The Governess by Wendy Holden

This book had to be on my list. I love anything about the royals and this story of the woman who was governess to Princesses Elizabeth and Margaret had me fascinated. The author “beautifully turns fact into an appealing story, plumping out characters and events to make this an utterly engrossing novel”.


House of Correction by Nicci French

This is the second year running there is a Nicci French book on my Very Special Reads list. I love their style of writing, focusing on the little details of people’s lives that make them so interesting. I loved the main character, Tabitha, who I described as a “little vulnerable firecracker”.


Dear Reader by Cathy Rentzenbrink

You’ll not find much non-fiction in my reading but Dear Reader is such a wonderful read in which the author talks about the comfort and joy of books. This book is “like a giant warm hug and is a complete delight. There’s a special charm in a book about books and this is probably the best of the genre I have read.”


Women of Steel by Michelle Rawlins

Lo and behold, it’s another non-fiction read! Women of Steel is the amazing story of the women who kept the steel industry running throughout the Second World War. “It not only brings wartime in Sheffield to life, but also reminds us that many people did so much behind the scenes and made so many sacrifices.”


Firewatching by Russ Thomas

This is a fantastic police procedural, “so alive with tension and intrigue it’s practically on fire (see what I did there?)”. The plotting was superb and the fact that it’s set in Sheffield was just an extra bonus. I can’t wait to read the follow up in 2021.


Love, Prescribed by Laura Buckley

I raced through this light-hearted book in a day. It’s a really lovely story of friendship with a delicious will they/won’t they romance as well. “This is one for romance lovers who like a touch of heat in their love stories.”


One by One by Ruth Ware

What a ride this exciting thriller was. It’s a fast-paced story set in an alpine ski resort, a setting that I’m coming to realise I really like. “This is a book that’s full of atmosphere, it’s exciting, it’s chilling, a cat and mouse game at its best, and a fantastic locked room style mystery.”
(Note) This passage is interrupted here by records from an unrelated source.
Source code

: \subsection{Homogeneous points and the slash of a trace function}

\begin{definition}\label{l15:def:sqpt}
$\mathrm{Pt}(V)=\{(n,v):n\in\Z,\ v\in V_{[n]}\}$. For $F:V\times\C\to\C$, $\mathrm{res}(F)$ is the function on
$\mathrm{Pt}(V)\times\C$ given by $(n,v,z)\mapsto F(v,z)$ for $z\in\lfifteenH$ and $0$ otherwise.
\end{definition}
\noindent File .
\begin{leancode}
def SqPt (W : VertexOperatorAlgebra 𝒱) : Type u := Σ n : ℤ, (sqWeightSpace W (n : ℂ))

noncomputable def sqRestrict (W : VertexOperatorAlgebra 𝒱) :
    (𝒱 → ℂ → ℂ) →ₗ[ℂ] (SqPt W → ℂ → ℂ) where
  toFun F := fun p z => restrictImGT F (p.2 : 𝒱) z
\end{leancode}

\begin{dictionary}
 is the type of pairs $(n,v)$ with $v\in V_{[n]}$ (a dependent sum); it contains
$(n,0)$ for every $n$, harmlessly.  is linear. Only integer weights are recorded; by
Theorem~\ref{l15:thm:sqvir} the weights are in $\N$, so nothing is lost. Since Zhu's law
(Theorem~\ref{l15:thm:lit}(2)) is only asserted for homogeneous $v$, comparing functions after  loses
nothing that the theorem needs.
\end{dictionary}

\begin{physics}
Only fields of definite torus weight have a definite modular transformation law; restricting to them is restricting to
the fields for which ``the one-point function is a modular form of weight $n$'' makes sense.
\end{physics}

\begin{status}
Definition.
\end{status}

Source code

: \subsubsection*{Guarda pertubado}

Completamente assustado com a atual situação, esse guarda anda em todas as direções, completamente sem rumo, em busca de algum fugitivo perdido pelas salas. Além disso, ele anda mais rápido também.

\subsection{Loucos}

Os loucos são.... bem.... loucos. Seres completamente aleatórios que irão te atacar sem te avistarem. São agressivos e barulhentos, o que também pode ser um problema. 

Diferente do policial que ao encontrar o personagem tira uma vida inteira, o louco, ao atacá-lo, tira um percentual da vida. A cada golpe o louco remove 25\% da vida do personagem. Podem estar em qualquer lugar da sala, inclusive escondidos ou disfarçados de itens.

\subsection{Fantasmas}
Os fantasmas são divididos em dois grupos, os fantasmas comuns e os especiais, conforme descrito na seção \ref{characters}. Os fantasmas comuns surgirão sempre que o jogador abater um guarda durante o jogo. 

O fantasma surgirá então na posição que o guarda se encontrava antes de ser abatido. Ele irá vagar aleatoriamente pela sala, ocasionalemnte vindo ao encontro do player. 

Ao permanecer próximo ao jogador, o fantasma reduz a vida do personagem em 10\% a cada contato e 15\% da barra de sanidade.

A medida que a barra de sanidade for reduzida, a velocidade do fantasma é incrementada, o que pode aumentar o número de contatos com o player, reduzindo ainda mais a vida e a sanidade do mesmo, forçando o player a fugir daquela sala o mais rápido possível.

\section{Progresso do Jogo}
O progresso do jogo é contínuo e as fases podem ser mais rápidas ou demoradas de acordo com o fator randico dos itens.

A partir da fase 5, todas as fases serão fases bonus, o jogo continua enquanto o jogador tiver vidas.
The Smallest Man by Frances Quinn

I loved this historical tale of the smallest man in England. Based upon a real person, the author did a wonderful job at weaving fact and fiction together to make this an unputdownable read. “I found myself enthralled by the powerful scenes and the vivid settings, and utterly captivated by the book as a whole.”


Finding Love at the Christmas Market by Jo Thomas

I’m a massive fan of this author’s travel fiction and I think this book is one of my favourites. It’s so atmospheric and feel-good, full of warmth, camaraderie, love and baking. It’s “a glorious, romantic, foodie Christmassy delight”.


Confessions of a Forty-Something F**k Up by Alexandra Potter

I loved this story of Nell Stevens, navigating her 40s whilst having to start all over again. “I felt all the emotions reading it. I laughed a lot as there’s so much humour in the story. I also sympathised with Nell’s situation and raged when she got let down again. I marvelled at her new friendship with Cricket and felt aggrieved on her behalf when she was with her old friends. Finally, I punched the air (not telling you why!).”

And that’s it, my 20 Very Special Reads of 2020. Have you read any of them? If not, I hope I’ve managed to pique your interest.

Before I go, I’d like to award an honorary mention to You, Me and the Movies by Fiona Collins. I read this right at the end of 2019 after I had rather rashly done my Very Special Reads list and I was so annoyed that I missed putting this gorgeous book on my list.

It’s a story of forbidden love and a shared love of films. “This book captivated me. It reminded me of what it’s like to be 18, it made me smile, it made me punch the air and it had me sitting reading with tears rolling down my face.”